TF*IDF places weights on terms in a document as determined by three factors:

Term Frequency

How often does the term appear in this document? The more often, the higher the weight. A field containing five mentions of the same term is more likely to be relevant than one with just one mention.

tf(t in d) = √frequency

Inverse Document Frequency

How often does the term appear across all documents in the collection? The more often, the lower the weight. Common terms like "and" or "the" contribute little to relevance as they appear everywhere, while uncommon terms like "hreflang" or "attribution" help zoom in on the most relevant documents.

idf(t) = 1 + log( numDocs / (docFreq + 1) )

Field Length

How long is the field? The shorter the field, the higher the weight. A term appearing in a title field carries more relevance signal than the same term buried in a long body section.

norm(d) = 1 / √numTerms

TF*IDF Example

Consider a document containing 100 words wherein the word "SEO" appears 3 times.

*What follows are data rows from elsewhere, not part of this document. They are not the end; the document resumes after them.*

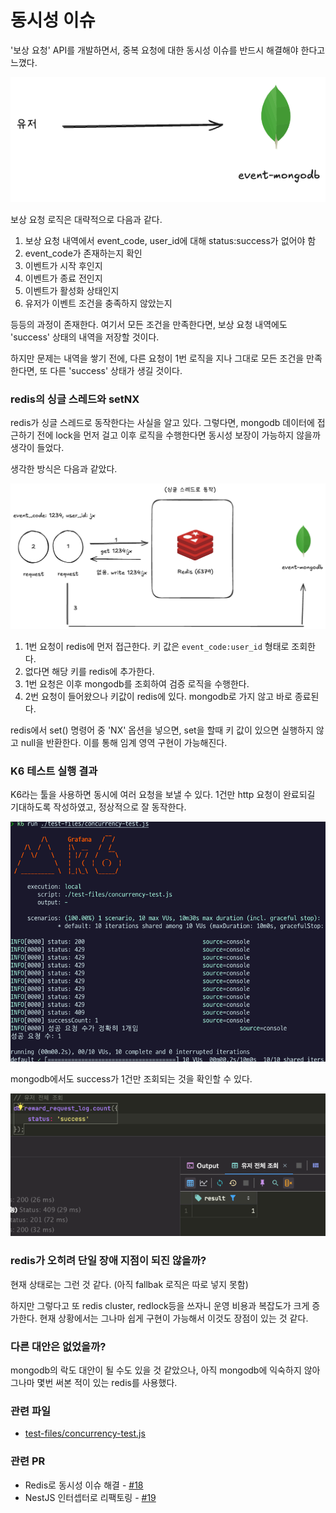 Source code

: # 동시성 이슈

'보상 요청' API를 개발하면서, 중복 요청에 대한 동시성 이슈를 반드시 해결해야 한다고 느꼈다.

![img.png](img.png)

보상 요청 로직은 대략적으로 다음과 같다.

1. 보상 요청 내역에서 event_code, user_id에 대해 status:success가 없어야 함
2. event_code가 존재하는지 확인
3. 이벤트가 시작 후인지
4. 이벤트가 종료 전인지
5. 이벤트가 활성화 상태인지
6. 유저가 이벤트 조건을 충족하지 않았는지

등등의 과정이 존재한다. 여기서 모든 조건을 만족한다면, 보상 요청 내역에도 'success' 상태의 내역을 저장할 것이다.

하지만 문제는 내역을 쌓기 전에, 다른 요청이 1번 로직을 지나 그대로 모든 조건을 만족한다면, 또 다른 'success' 상태가 생길 것이다.

### redis의 싱글 스레드와 setNX

redis가 싱글 스레드로 동작한다는 사실을 알고 있다. 그렇다면, mongodb 데이터에 접근하기 전에 lock을 먼저 걸고 이후 로직을 수행한다면 동시성 보장이 가능하지 않을까 생각이 들었다.

생각한 방식은 다음과 같았다.

![redis-example.png](redis-example.png)

1. 1번 요청이 redis에 먼저 접근한다. 키 값은 `event_code:user_id` 형태로 조회한다.
2. 없다면 해당 키를 redis에 추가한다.
3. 1번 요청은 이후 mongodb를 조회하여 검증 로직을 수행한다.
4. 2번 요청이 들어왔으나 키값이 redis에 있다. mongodb로 가지 않고 바로 종료된다.

redis에서 set() 명령어 중 'NX' 옵션을 넣으면, set을 할때 키 값이 있으면 실행하지 않고 null을 반환한다. 이를 통해 임계 영역 구현이 가능해진다.

### K6 테스트 실행 결과

K6라는 툴을 사용하면 동시에 여러 요청을 보낼 수 있다. 1건만 http 요청이 완료되길 기대하도록 작성하였고, 정상적으로 잘 동작한다.

![k6-test.png](k6-test.png)

mongodb에서도 success가 1건만 조회되는 것을 확인할 수 있다.

![img_1.png](mongo-query-result.png)

### redis가 오히려 단일 장애 지점이 되진 않을까?

현재 상태로는 그런 것 같다. (아직 fallbak 로직은 따로 넣지 못함)

하지만 그렇다고 또 redis cluster, redlock등을 쓰자니 운영 비용과 복잡도가 크게 증가한다. 현재 상황에서는 그나마 쉽게 구현이 가능해서 이것도 장점이 있는 것 같다.

### 다른 대안은 없었을까?

mongodb의 락도 대안이 될 수도 있을 것 같았으나, 아직 mongodb에 익숙하지 않아 그나마 몇번 써본 적이 있는 redis를 사용했다.

### 관련 파일

- [test-files/concurrency-test.js](../test-files/concurrency-test.js)

### 관련 PR

- Redis로 동시성 이슈 해결 - [#18](https://github.com/jxmen/nexon-maple-2025-assignment/pull/18)
- NestJS 인터셉터로 리팩토링 - [#19](https://github.com/jxmen/nexon-maple-2025-assignment/pull/19)
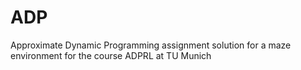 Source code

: # ADP
Approximate Dynamic Programming assignment solution for a maze environment for the course ADPRL at TU Munich
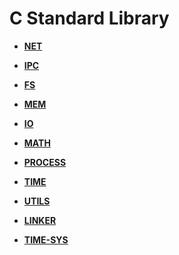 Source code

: # C Standard Library<a name="EN-US_TOPIC_0000001055707972"></a>

-   **[NET](net.md)**  

-   **[IPC](ipc.md)**  

-   **[FS](fs.md)**  

-   **[MEM](mem.md)**  

-   **[IO](io.md)**  

-   **[MATH](math.md)**  

-   **[PROCESS](process.md)**  

-   **[TIME](time.md)**  

-   **[UTILS](utils.md)**  

-   **[LINKER](linker.md)**  

-   **[TIME-SYS](time-sys.md)**  



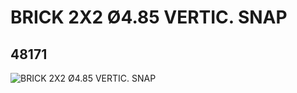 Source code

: # BRICK 2X2 Ø4.85 VERTIC. SNAP
## 48171
![BRICK 2X2 Ø4.85 VERTIC. SNAP](https://lc-www-live-s.legocdn.com/media/bricks/5/2/4225921.jpg) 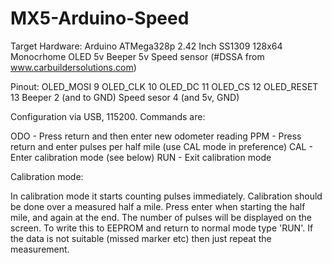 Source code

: # MX5-Arduino-Speed

Target Hardware:
Arduino ATMega328p
2.42 Inch SS1309 128x64 Monocrhome OLED
5v Beeper
5v Speed sensor (#DSSA from www.carbuildersolutions.com)

Pinout:
OLED_MOSI   9
OLED_CLK   10
OLED_DC    11
OLED_CS    12
OLED_RESET 13
Beeper 2 (and to GND)
Speed sesor 4 (and 5v, GND)

Configuration via USB, 115200. Commands are:

ODO - Press return and then enter new odometer reading
PPM - Press return and enter pulses per half mile (use CAL mode in preference)
CAL - Enter calibration mode (see below)
RUN - Exit calibration mode

Calibration mode:

In calibration mode it starts counting pulses immediately. Calibration should be done over a measured half a mile. Press enter when starting the half mile, and again at the end. The number of pulses will be displayed on the screen. To write this to EEPROM and return to normal mode type 'RUN'. If the data is not suitable (missed marker etc) then just repeat the measurement.

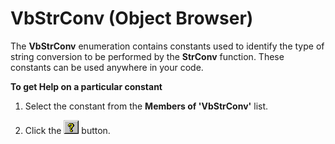 
# VbStrConv (Object Browser)

The  **VbStrConv** enumeration contains constants used to identify the type of string conversion to be performed by the **StrConv** function. These constants can be used anywhere in your code.

 **To get Help on a particular constant**




1. Select the constant from the  **Members of 'VbStrConv'** list.
    
2. Click the 
![](images/but_help_ZA01201583.gif) button.
    

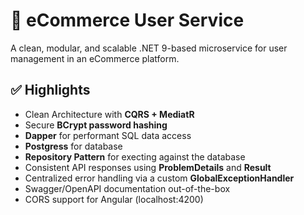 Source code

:# 🛒 eCommerce User Service

A clean, modular, and scalable .NET 9-based microservice for user management in an eCommerce platform.

## ✅ Highlights

- Clean Architecture with **CQRS + MediatR**
- Secure **BCrypt password hashing**
- **Dapper** for performant SQL data access
- **Postgress** for database
- **Repository Pattern** for execting against the database
- Consistent API responses using **ProblemDetails** and **Result<T>**
- Centralized error handling via a custom **GlobalExceptionHandler**
- Swagger/OpenAPI documentation out-of-the-box
- CORS support for Angular (localhost:4200)
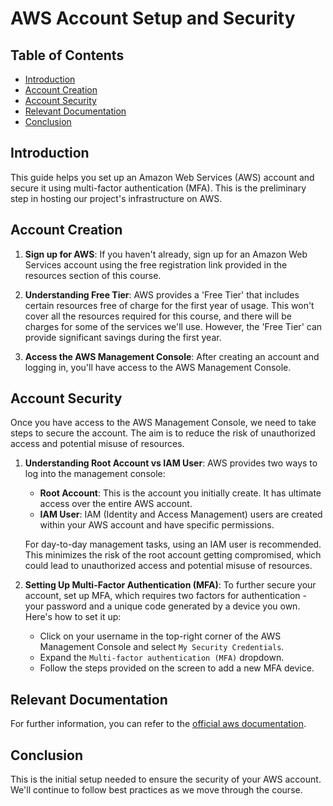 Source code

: # AWS Account Setup and Security

## Table of Contents

- [Introduction](#introduction)
- [Account Creation](#account-creation)
- [Account Security](#account-security)
- [Relevant Documentation](#relevant-documentation)
- [Conclusion](#conclusion)

## Introduction

This guide helps you set up an Amazon Web Services (AWS) account and secure it using multi-factor authentication (MFA). This is the preliminary step in hosting our project's infrastructure on AWS.

## Account Creation

1. **Sign up for AWS**: If you haven't already, sign up for an Amazon Web Services account using the free registration link provided in the resources section of this course. 

2. **Understanding Free Tier**: AWS provides a 'Free Tier' that includes certain resources free of charge for the first year of usage. This won't cover all the resources required for this course, and there will be charges for some of the services we'll use. However, the 'Free Tier' can provide significant savings during the first year.

3. **Access the AWS Management Console**: After creating an account and logging in, you'll have access to the AWS Management Console.

## Account Security

Once you have access to the AWS Management Console, we need to take steps to secure the account. The aim is to reduce the risk of unauthorized access and potential misuse of resources.

1. **Understanding Root Account vs IAM User**: AWS provides two ways to log into the management console:

   - **Root Account**: This is the account you initially create. It has ultimate access over the entire AWS account.
   - **IAM User**: IAM (Identity and Access Management) users are created within your AWS account and have specific permissions. 

    For day-to-day management tasks, using an IAM user is recommended. This minimizes the risk of the root account getting compromised, which could lead to unauthorized access and potential misuse of resources.

2. **Setting Up Multi-Factor Authentication (MFA)**: To further secure your account, set up MFA, which requires two factors for authentication - your password and a unique code generated by a device you own. Here's how to set it up:

   - Click on your username in the top-right corner of the AWS Management Console and select `My Security Credentials`.
   - Expand the `Multi-factor authentication (MFA)` dropdown.
   - Follow the steps provided on the screen to add a new MFA device.

## Relevant Documentation

For further information, you can refer to the [official aws documentation](https://repost.aws/knowledge-center/create-and-activate-aws-account).

## Conclusion

This is the initial setup needed to ensure the security of your AWS account. We'll continue to follow best practices as we move through the course.
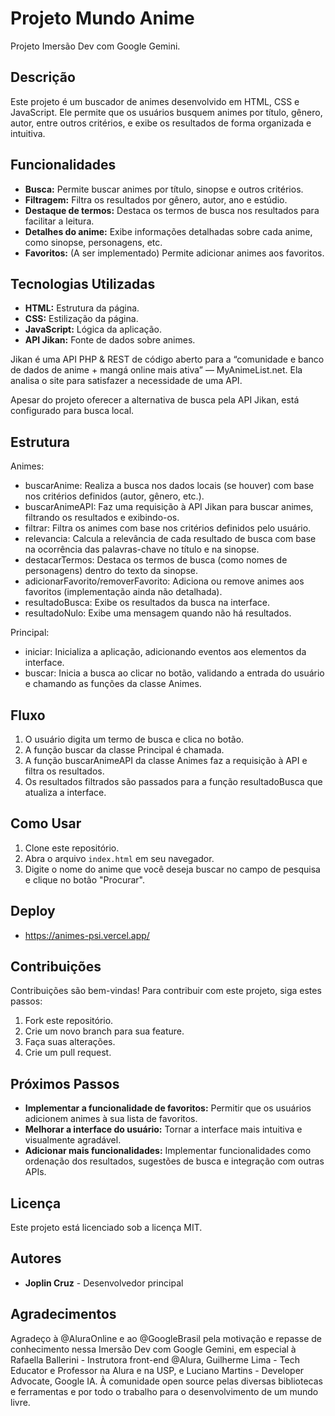 # Projeto Mundo Anime
Projeto Imersão Dev com Google Gemini.

## Descrição

Este projeto é um buscador de animes desenvolvido em HTML, CSS e JavaScript. Ele permite que os usuários busquem animes por título, gênero, autor, entre outros critérios, e exibe os resultados de forma organizada e intuitiva.

## Funcionalidades

* **Busca:** Permite buscar animes por título, sinopse e outros critérios.
* **Filtragem:** Filtra os resultados por gênero, autor, ano e estúdio.
* **Destaque de termos:** Destaca os termos de busca nos resultados para facilitar a leitura.
* **Detalhes do anime:** Exibe informações detalhadas sobre cada anime, como sinopse, personagens, etc.
* **Favoritos:** (A ser implementado) Permite adicionar animes aos favoritos.

## Tecnologias Utilizadas

* **HTML:** Estrutura da página.
* **CSS:** Estilização da página.
* **JavaScript:** Lógica da aplicação.
* **API Jikan:** Fonte de dados sobre animes.

Jikan é uma API PHP & REST de código aberto para a “comunidade e banco de dados de anime + mangá online mais ativa” — MyAnimeList.net. Ela analisa o site para satisfazer a necessidade de uma API.

Apesar do projeto oferecer a alternativa de busca pela API Jikan, está configurado para busca local.

## Estrutura

Animes:

* buscarAnime: Realiza a busca nos dados locais (se houver) com base nos critérios definidos (autor, gênero, etc.).
* buscarAnimeAPI: Faz uma requisição à API Jikan para buscar animes, filtrando os resultados e exibindo-os.
* filtrar: Filtra os animes com base nos critérios definidos pelo usuário.
* relevancia: Calcula a relevância de cada resultado de busca com base na ocorrência das palavras-chave no título e na sinopse.
* destacarTermos: Destaca os termos de busca (como nomes de personagens) dentro do texto da sinopse.
* adicionarFavorito/removerFavorito: Adiciona ou remove animes aos favoritos (implementação ainda não detalhada).
* resultadoBusca: Exibe os resultados da busca na interface.
* resultadoNulo: Exibe uma mensagem quando não há resultados.

Principal:

* iniciar: Inicializa a aplicação, adicionando eventos aos elementos da interface.
* buscar: Inicia a busca ao clicar no botão, validando a entrada do usuário e chamando as funções da classe Animes.

## Fluxo

1. O usuário digita um termo de busca e clica no botão.
2. A função buscar da classe Principal é chamada.
3. A função buscarAnimeAPI da classe Animes faz a requisição à API e filtra os resultados.
4. Os resultados filtrados são passados para a função resultadoBusca que atualiza a interface.

## Como Usar

1. Clone este repositório.
2. Abra o arquivo `index.html` em seu navegador.
3. Digite o nome do anime que você deseja buscar no campo de pesquisa e clique no botão "Procurar".

## Deploy

* https://animes-psi.vercel.app/

## Contribuições

Contribuições são bem-vindas! Para contribuir com este projeto, siga estes passos:

1. Fork este repositório.
2. Crie um novo branch para sua feature.
3. Faça suas alterações.
4. Crie um pull request.

## Próximos Passos

* **Implementar a funcionalidade de favoritos:** Permitir que os usuários adicionem animes à sua lista de favoritos.
* **Melhorar a interface do usuário:** Tornar a interface mais intuitiva e visualmente agradável.
* **Adicionar mais funcionalidades:** Implementar funcionalidades como ordenação dos resultados, sugestões de busca e integração com outras APIs.

## Licença

Este projeto está licenciado sob a licença MIT.

## Autores

* **Joplin Cruz** - Desenvolvedor principal

## Agradecimentos

Agradeço à @AluraOnline e ao @GoogleBrasil pela motivação e repasse de conhecimento nessa Imersão Dev com Google Gemini, em especial à Rafaella Ballerini - Instrutora front-end @Alura, Guilherme Lima - Tech Educator e Professor na Alura e na USP, e Luciano Martins - Developer Advocate, Google IA. À comunidade open source pelas diversas bibliotecas e ferramentas e por todo o trabalho para o desenvolvimento de um mundo livre.

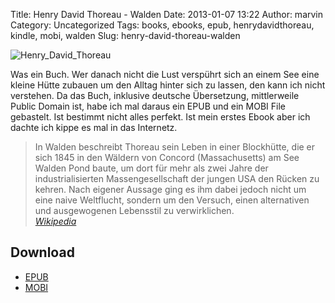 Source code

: Title: Henry David Thoreau - Walden
Date: 2013-01-07 13:22
Author: marvin
Category: Uncategorized
Tags: books, ebooks, epub, henrydavidthoreau, kindle, mobi, walden
Slug: henry-david-thoreau-walden

![Henry_David_Thoreau]({static}/images/Henry_David_Thoreau.jpg)

Was ein Buch. Wer danach nicht die Lust verspührt sich an einem See eine
kleine Hütte zubauen um den Alltag hinter sich zu lassen, den kann ich
nicht verstehen. Da das Buch, inklusive deutsche Übersetzung,
mittlerweile Public Domain ist, habe ich mal daraus ein EPUB und ein
MOBI File gebastelt. Ist bestimmt nicht alles perfekt. Ist mein erstes
Ebook aber ich dachte ich kippe es mal in das Internetz.

> In Walden beschreibt Thoreau sein Leben in einer Blockhütte, die er
> sich 1845 in den Wäldern von Concord (Massachusetts) am See Walden
> Pond baute, um dort für mehr als zwei Jahre der industrialisierten
> Massengesellschaft der jungen USA den Rücken zu kehren. Nach eigener
> Aussage ging es ihm dabei jedoch nicht um eine naive Weltflucht,
> sondern um den Versuch, einen alternativen und ausgewogenen Lebensstil
> zu verwirklichen.  
>  <cite>[Wikipedia](https://de.wikipedia.org/wiki/Walden)</cite>

Download
--------

-   [EPUB](https://docs.google.com/open?id=0B444B1kAH80sU2MtaXB5VkJjeUk)
-   [MOBI](https://docs.google.com/open?id=0B444B1kAH80saVBWTWtlYS1Qa0U)


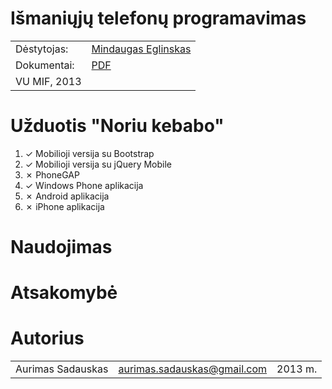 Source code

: Išmaniųjų telefonų programavimas
=================================
<table>
  <tr>
    <td>Dėstytojas: </td>
    <td><a href="http://uosis.mif.vu.lt/~meglinskas/">Mindaugas Eglinskas</a></td>
  </tr>
  <tr>
    <td>Dokumentai:</td>
    <td><a href="http://uosis.mif.vu.lt/~meglinskas/m/">PDF</a></td>
  </tr>
  <tr>
    <td>VU MIF, 2013</td>
  </tr>
</table>


Užduotis "Noriu kebabo"
========================
<ol>
<li>✓ Mobilioji versija su Bootstrap</li>
<li>✓ Mobilioji versija su jQuery Mobile </li>
<li>✗ PhoneGAP</li>
<li>✓ Windows Phone aplikacija</li>
<li>✗ Android aplikacija</li>
<li>✗ iPhone aplikacija</li>
</ol>

Naudojimas
========================

Atsakomybė
=========================

Autorius
=====================
<table>
  <tr>
    <td>Aurimas Sadauskas</td>
    <td><a href="mailto:aurimas.sadauskas@gmail.com">aurimas.sadauskas@gmail.com</a>
    <td>2013 m.</td>
  </tr>
</table>
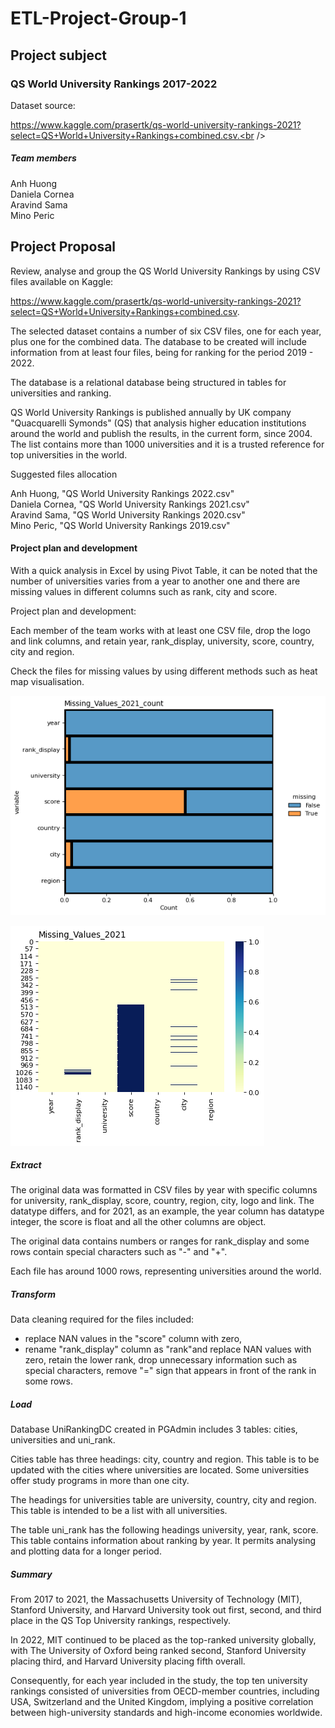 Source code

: # ETL-Project-Group-1

## Project subject  

### QS World University Rankings 2017-2022  

Dataset source:

https://www.kaggle.com/prasertk/qs-world-university-rankings-2021?select=QS+World+University+Rankings+combined.csv.<br />

##### Team members

Anh Huong<br />
Daniela Cornea<br />
Aravind Sama<br />
Mino Peric<br />

## Project Proposal

Review, analyse and group the QS World University Rankings by using CSV files available on Kaggle:

https://www.kaggle.com/prasertk/qs-world-university-rankings-2021?select=QS+World+University+Rankings+combined.csv.  

The selected dataset contains a number of six CSV files, one for each year, plus one for the combined data. The database to be created will include information from at least four files, being for ranking for the period 2019 - 2022.  

The database is a relational database being structured in tables for universities and ranking. 

QS World University Rankings is published annually by UK company "Quacquarelli Symonds" (QS) that analysis higher education institutions around the world and publish the results, in the current form, since 2004. The list contains more than 1000 universities and it is a trusted reference for top universities in the world. 

Suggested files allocation<br />

Anh Huong, "QS World University Rankings 2022.csv"<br />
Daniela Cornea, "QS World University Rankings 2021.csv"<br />
Aravind Sama, "QS World University Rankings 2020.csv"<br />
Mino Peric, "QS World University Rankings 2019.csv"<br />

#### Project plan and development<br />

With a quick analysis in Excel by using Pivot Table, it can be noted that the number of universities varies from a year to another one and there are missing values in different columns such as rank, city and score. 

Project plan and development:

Each member of the team works with at least one CSV file, drop the logo and link columns, and retain year, rank_display, university, score, country, city and region.

Check the files for missing values by using different methods such as heat map visualisation.

![Missing_Values_2021_count](Output_DC/visualizing_missing_data_2021_count.png)  

![Missing_Values_2021](Output_DC/visualizing_missing_values_2021.png)  

##### Extract

The original data was formatted in CSV files by year with specific columns for university, rank_display, score, country, region, city, logo and link. The datatype differs, and for 2021, as an example, the year column has datatype integer, the score is float and all the other columns are object.

The original data contains numbers or ranges for rank_display and some rows contain special characters such as "-" and "+".

Each file has around 1000 rows, representing universities around the world.

##### Transform

Data cleaning required for the files included:   

- replace NAN values in the "score" column with zero,   
- rename "rank_display" column as "rank"and replace NAN values with zero, retain the lower rank, drop unnecessary information such as special characters, remove "=" sign that appears in front of the rank in some rows.

##### Load

Database UniRankingDC created in PGAdmin includes 3 tables: cities, universities and uni_rank.

Cities table has three headings: city, country and region. This table is to be updated with the cities where universities are located. Some universities offer study programs in more than one city.

The headings for universities table are university, country, city and region. This table is intended to be a list with all universities.

The table uni_rank has the following headings university, year, rank, score. This table contains information about ranking by year. It permits analysing and plotting data for a longer period.

##### Summary

From 2017 to 2021, the Massachusetts University of Technology (MIT), Stanford University, and Harvard University took out first, second, and third place in the QS Top University rankings, respectively.

In 2022, MIT continued to be placed as the top-ranked university globally, with The University of Oxford being ranked second, Stanford University placing third, and Harvard University placing fifth overall. 

Consequently, for each year included in the study, the top ten university rankings consisted of universities from OECD-member countries, including USA, Switzerland and the United Kingdom, implying a positive correlation between high-university standards and high-income economies worldwide.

Term frequency: 3 / 100 = 0.03
Assume 10 million documents and "SEO" appears in 1,000 of them.
Inverse document frequency: log(10,000,000 / 1,000) = 4
TF*IDF weight: 0.03 × 4 = 0.12

Understanding N-Grams

An N-Gram is a set of co-occurring words within a given population of text, computed by moving one word forward through the text.

For TF*IDF calculations, terms are usually calculated as:

Unigrams — single-word terms
Bigrams — 2-word terms
Trigrams — 3-word terms

For example, the sentence "The SEO needs more links to rank the page" produces these bigrams:

The SEO
SEO needs
needs more
more links
links to
to rank
rank the
the page

When it comes to processing for natural language and SEO, topics seem to be best represented by bigrams and trigrams — so understanding the distinction matters.

Why Are TF*IDF and LSI Important for SEO?

An over-simplified answer: these toolsets are literally the building blocks of search engines. They're how Google is scoring and associating your pages with keywords related to the document's content.

Google has billions of pages to crawl and score for relevance on topics surrounding a user's submitted query. Not all documents will contain all the terms relevant to the query, and some terms are more important than others. The relevance score of a document depends, at least in part, on the weight of each term that appears in it.

What To Do With This Data

We built a tool that analyzes the term population and frequency of the top 20 organic ranking URLs in Google, calculating the TF*IDF score for each term. The purpose is to see how your current content uses the terms that appear on pages Google has deemed worthy of a top ranking for the same target keyword.

From here you can adjust your content to include more of the terms Google may be expecting to see, in the frequency it expects to see them.

If you haven't yet built the page, that's fine too. Just run the report for a target keyword to see what topics you should be addressing in your content before you write a single word.

Ideally you'd have an editor with a live view so you could rework your content to better build out the focus of topics and terms Google is expecting to see. That's exactly the direction this kind of tooling is heading.